The New York Times Magazine piece reminded me of a piece of advice that, ironically enough, came from a writer for the New York Times Magazine (Nicholas Confessore): don’t give your readers any off-ramps. And in my opinion, Engelhart gives multiple off-ramps – any time she goes on a tangent from the story about a medical study about dementia or a philosophical arguments about a fictional “Margo” (as fascinating as I found that section), I found it distracting. It gave me a place to leave the story – I was interested in the story, not necessarily the academics surrounding it. Perhaps that’s why I loved Senior’s piece so much: she never detracted from the story. Even the mountain metaphor was relevant, and it provided structure to the rest of the story. I didn’t feel the same for Engelhart.

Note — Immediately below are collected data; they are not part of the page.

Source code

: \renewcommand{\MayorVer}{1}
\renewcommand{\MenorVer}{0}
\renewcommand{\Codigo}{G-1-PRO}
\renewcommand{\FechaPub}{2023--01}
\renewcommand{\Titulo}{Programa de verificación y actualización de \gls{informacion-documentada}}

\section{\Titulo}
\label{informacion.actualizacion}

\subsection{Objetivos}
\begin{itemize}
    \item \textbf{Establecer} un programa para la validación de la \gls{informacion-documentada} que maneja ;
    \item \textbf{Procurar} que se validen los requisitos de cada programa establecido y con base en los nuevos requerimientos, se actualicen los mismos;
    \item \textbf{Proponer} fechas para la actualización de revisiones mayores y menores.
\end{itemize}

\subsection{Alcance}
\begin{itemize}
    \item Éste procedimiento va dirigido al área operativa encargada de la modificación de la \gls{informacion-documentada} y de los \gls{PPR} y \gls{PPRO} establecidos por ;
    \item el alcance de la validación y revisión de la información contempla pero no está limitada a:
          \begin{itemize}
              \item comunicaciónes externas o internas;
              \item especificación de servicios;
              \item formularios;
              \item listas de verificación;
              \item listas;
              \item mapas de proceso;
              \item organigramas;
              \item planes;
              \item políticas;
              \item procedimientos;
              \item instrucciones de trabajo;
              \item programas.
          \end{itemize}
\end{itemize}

Drost’s piece was similar to Senior’s in that she remained focused on the story, for the most part. I found that I didn’t mind when Drost took time apart from the story to give context on the Darien gap, because it’s important to understand. What did distract me, though, was I kept wondering how – how did she know all of this. She made the reader feel like she was traveling alongside the Cameroonians and Pakistanis the whole time. How did she know these details and these quotes without traveling with them? Get the photographs (which go uncredited until the end)? And if she was traveling with them, why wouldn’t she help them in their pain and struggles? I wouldn’t have minded inserting herself in the story as Senior did.

The Washington Post article(s) from Saslow were also great, but I found myself asking once again (and perhaps this is the journalist in me who is struggling to juggle multiple stories) : how? How could Saslow go so deep in these stories, from all over the country, and produce four in one year? Each of them emotional and intricately detailed – how?